Scott goes on to say that Paul uses the past tense for the verbs dead and buried, in the letter to the churches in Corinth, indicating a completed action.  But that Paul uses a verb tense for “He was raised up” that indicates a past action with continuing effect.  God had Jesus stand up and that standing up continues to move on the world. 
          The appearances of Jesus to this list of people Paul details in his letter all indicate that the appearances happened “for” or “on behalf of” the person or persons:  “for Cephas”, “for the twelve”, “for James”, “for all the apostles.”  The meaning is that God is causing Jesus to appear for this person or these persons. 
          God causes Jesus to appear for these people so that they might have hope that the empire cannot kill who and what the Anointed was and is.  Over and over again, Paul makes it clear that resurrection is not about heaven, not about the afterlife, not even and only about Jesus as the Anointed.  For Paul, the resurrection was a part of a long line of struggle by God to transform the world.  Resurrection affirmed and vindicated who Jesus was in life, what he preached and taught, the way he moved and ministered in keeping with a long line of Jewish tradition that interprets God’s primary value as social justice. 
          Rome did its absolute worst to Jesus the Anointed and sought to proclaim what he said and did as over and done with, that the Jewish God’s justice could be executed and buried.  Oh but, sisters and brothers, siblings and cousins, have hope, the long line of writings and scriptures tell us, because according to the writings and Scriptures, God has other plans.  God can raise up justice from the dust. 
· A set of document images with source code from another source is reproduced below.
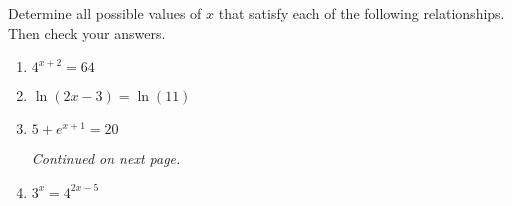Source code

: 


Determine all possible values of $x$ that satisfy each of the
following relationships.  Then check your answers.
\begin{enumerate}
\item $\displaystyle 4^{x+2}=64$
\vfill
\item $\ln(2x-3)=\ln(11)$
  \vfill

\item $\displaystyle 5+e^{x+1}=20$
\vfill
\vfill

\textit{Continued on next page.}

\clearpage

\item $3^x=4^{2x-5}$

\vfill

\end{enumerate}



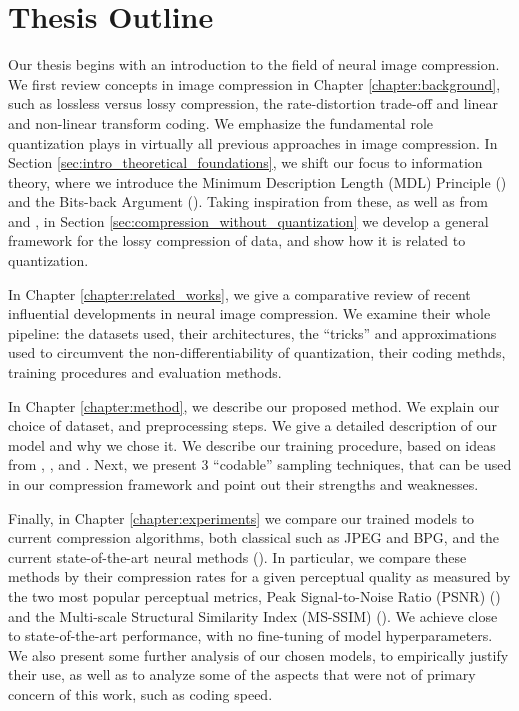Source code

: \section{Thesis Outline}
\par 
Our thesis begins with an introduction to the field of neural image compression.
We first review concepts in image compression in Chapter
\ref{chapter:background}, such as lossless versus lossy
compression, the rate-distortion trade-off and linear and non-linear transform
coding. We emphasize the fundamental role quantization plays in virtually all
previous approaches in image compression. In Section
\ref{sec:intro_theoretical_foundations}, we shift our focus to information
theory, where we introduce the Minimum Description Length (MDL) Principle
(\cite{rissanen1981universal}) and the Bits-back Argument
(\cite{hinton1993keeping}). Taking inspiration from these, as well as from
\cite{harsha2007communication} and \cite{havasi2018minimal}, in Section
\ref{sec:compression_without_quantization}
we develop a general framework for the lossy compression of data, and show how
it is related to quantization.

\par
In Chapter \ref{chapter:related_works}, we give a comparative review of recent
influential developments in neural image compression. We examine their whole
pipeline: the datasets used, their architectures, the ``tricks'' and
approximations used to circumvent the non-differentiability of quantization,
their coding methds, training procedures and evaluation methods.

\par
In Chapter \ref{chapter:method}, we describe our proposed method. We explain our
choice of dataset, and preprocessing steps. We give a detailed description of
our model and why we chose it. We describe our
training procedure, based on ideas from \cite{sonderby2016train},
\cite{higgins2017beta}, \cite{balle2018variational} and \cite{dai2019diagnosing}.
Next, we present 3 ``codable'' sampling techniques, that can be used in our
compression framework and point out their strengths and weaknesses.

\par
Finally, in Chapter \ref{chapter:experiments} we compare our trained models to
current compression algorithms, both classical such as JPEG and BPG, and
the current state-of-the-art neural methods (\cite{balle2018variational}). In
particular, we compare these methods by their compression rates for a given
perceptual quality as measured by the two most popular perceptual metrics, Peak
Signal-to-Noise Ratio (PSNR) (\cite{psnr}) and the Multi-scale Structural
Similarity Index (MS-SSIM) (\cite{msssim}). We achieve close to
state-of-the-art performance, with no fine-tuning of model hyperparameters.
We also present some further analysis of our chosen models, to empirically
justify their use, as well as to analyze some of the aspects that were not of
primary concern of this work, such as coding speed.
\paragraph{}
          At the beginning of this sermon, I related that after years and years of tradition and re-telling, the resurrection has become only about Jesus, affirming his bodily resurrection and about getting our individual souls into heaven.  As if Jesus always pointed to himself.  But no matter how many times we read Humpty Dumpty, there is no egg there.  For Paul, there is no evidence that Jesus’ resurrection had anything to do with believing in the physically improbably and an afterlife.  Through Bible study, in looking at Paul’s letters, we see that the resurrection was about countering imperial power, death, and violence.  Paul used the martyr’s story found within his Jewish tradition to reflect upon the life of Jesus and proclaim that God had raised him.  Even those dead belonging to the Anointed would go with him in resurrection when the Anointed one, as opposed to some Roman ruler, returned to the city.  In fact, as a way to comfort those who worry about their dead loved ones, Paul states that they will be taken up first by Jesus.  Rome did its worst, could do its worst.  God would raise the faithful up from the dust.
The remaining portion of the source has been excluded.